We will continue to assess conversion eligibility each fiscal quarter in accordance with the conditions described in the 2023 Indenture governing the 3.0% Green Notes due June 2028.
Revolving Credit Facility
On December 19, 2025, we entered into a senior secured multicurrency Revolving Credit Facility in an aggregate available amount of $600.0 million, including a letter of credit sub-facility of up to $90.0 million (the “Revolving Credit Facility”). For details, see Part II, Item 8, Note 8—Outstanding Loans and Security Agreements, section Revolving Credit Facility in our 2025 Form 10-K.
As of March 31, 2026, and December 31, 2025, no amounts were drawn under the facility. Deferred financing costs of $3.7 million related to upfront fees and issuance costs have been capitalized and are being amortized over the term of the Revolving Credit Facility. During the three months ended March 31, 2026, amortization of deferred financing costs was $0.2 million. Deferred financing costs are included within Other long-term assets on our condensed consolidated balance sheets.

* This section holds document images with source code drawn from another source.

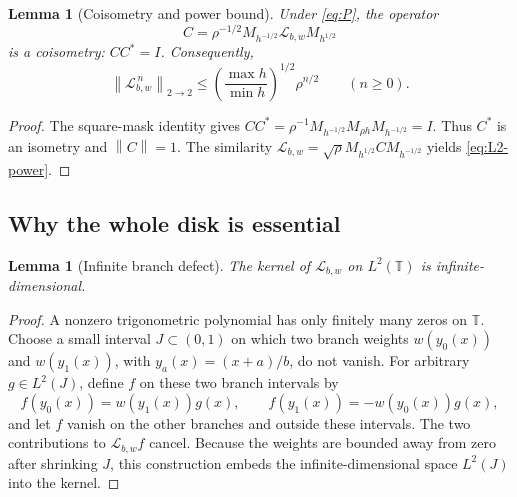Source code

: \documentclass[11pt,a4paper]{article}
\newtheorem{lemma}[theorem]{Lemma}
\theoremstyle{definition}
\theoremstyle{remark}
\newcommand{\T}{\mathbb T}
\newcommand{\Lop}{\mathcal L}
\newcommand{\norm}[1]{\left\lVert#1\right\rVert}
\numberwithin{equation}{section}
\begin{document}
\begin{lemma}[Coisometry and power bound]
\label{lem:coisometry}
Under \eqref{eq:P}, the operator
\begin{equation}
 C=\rho^{-1/2}M_{h^{-1/2}}\Lop_{b,w}M_{h^{1/2}}
 \label{eq:C}
\end{equation}
is a coisometry: $CC^*=I$. Consequently,
\begin{equation}
 \norm{\Lop_{b,w}^{\,n}}_{2\to2}
 \le \left(\frac{\max h}{\min h}\right)^{1/2}\rho^{n/2}
 \qquad(n\ge0).
 \label{eq:L2-power}
\end{equation}
\end{lemma}
\begin{proof}
The square-mask identity gives
$CC^*=\rho^{-1}M_{h^{-1/2}}M_{\rho h}M_{h^{-1/2}}=I$.
Thus $C^*$ is an isometry and $\norm C=1$. The similarity
$\Lop_{b,w}=\sqrt\rho M_{h^{1/2}}CM_{h^{-1/2}}$ yields
\eqref{eq:L2-power}.
\end{proof}

\subsection{Why the whole disk is essential}
\begin{lemma}[Infinite branch defect]
\label{lem:kernel}
The kernel of $\Lop_{b,w}$ on $L^2(\T)$ is infinite-dimensional.
\end{lemma}
\begin{proof}
A nonzero trigonometric polynomial has only finitely many zeros on $\T$.
Choose a small interval $J\subset(0,1)$ on which two branch weights
$w(y_0(x))$ and $w(y_1(x))$, with $y_a(x)=(x+a)/b$, do not vanish.
For arbitrary $g\in L^2(J)$, define $f$ on these two branch intervals by
\[
 f(y_0(x))=w(y_1(x))g(x),\qquad
 f(y_1(x))=-w(y_0(x))g(x),
\]
and let $f$ vanish on the other branches and outside these intervals.
The two contributions to $\Lop_{b,w}f$ cancel. Because the weights are
bounded away from zero after shrinking $J$, this construction embeds the
infinite-dimensional space $L^2(J)$ into the kernel.
\end{proof}
\end{document}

We are subject to financial covenants, including minimum interest coverage and maximum leverage ratios, and Bloom was in compliance with all covenants as of March 31, 2026, and December 31, 2025. Proceeds of borrowings under the Revolving Credit Facility may be used for working capital, capital expenditures, permitted acquisitions, and other general corporate purposes. We have not triggered any springing maturity provisions under the Revolving Credit Facility as of the date of the issuance of this Quarterly Report on Form 10-Q. The facility provides enhanced liquidity for general corporate purposes, including strategic initiatives.
Non-recourse Debt Facilities
For discussion of our non-recourse debt, refer to Part II, Item 8, Note 8—Outstanding Loans and Security Agreements, section Non-recourse Debt Facilities in our 2025 Form 10-K.
Repayment Schedule and Interest Expense
The following table presents details of our outstanding loan principal repayment schedule as of March 31, 2026 (in thousands):
Remainder of 2026$3,959 
2027— 
202881,236 
202975,125 
20302,500,000 
2031— 
Thereafter— 
$2,660,320 
For the three months ended March 31, 2026 and 2025, interest expense of $8.6 million and $14.4 million, respectively, including total interest expense related to our debt of $4.2 million and $10.4 million, respectively, was recorded in Interest expense on our condensed consolidated statements of operations.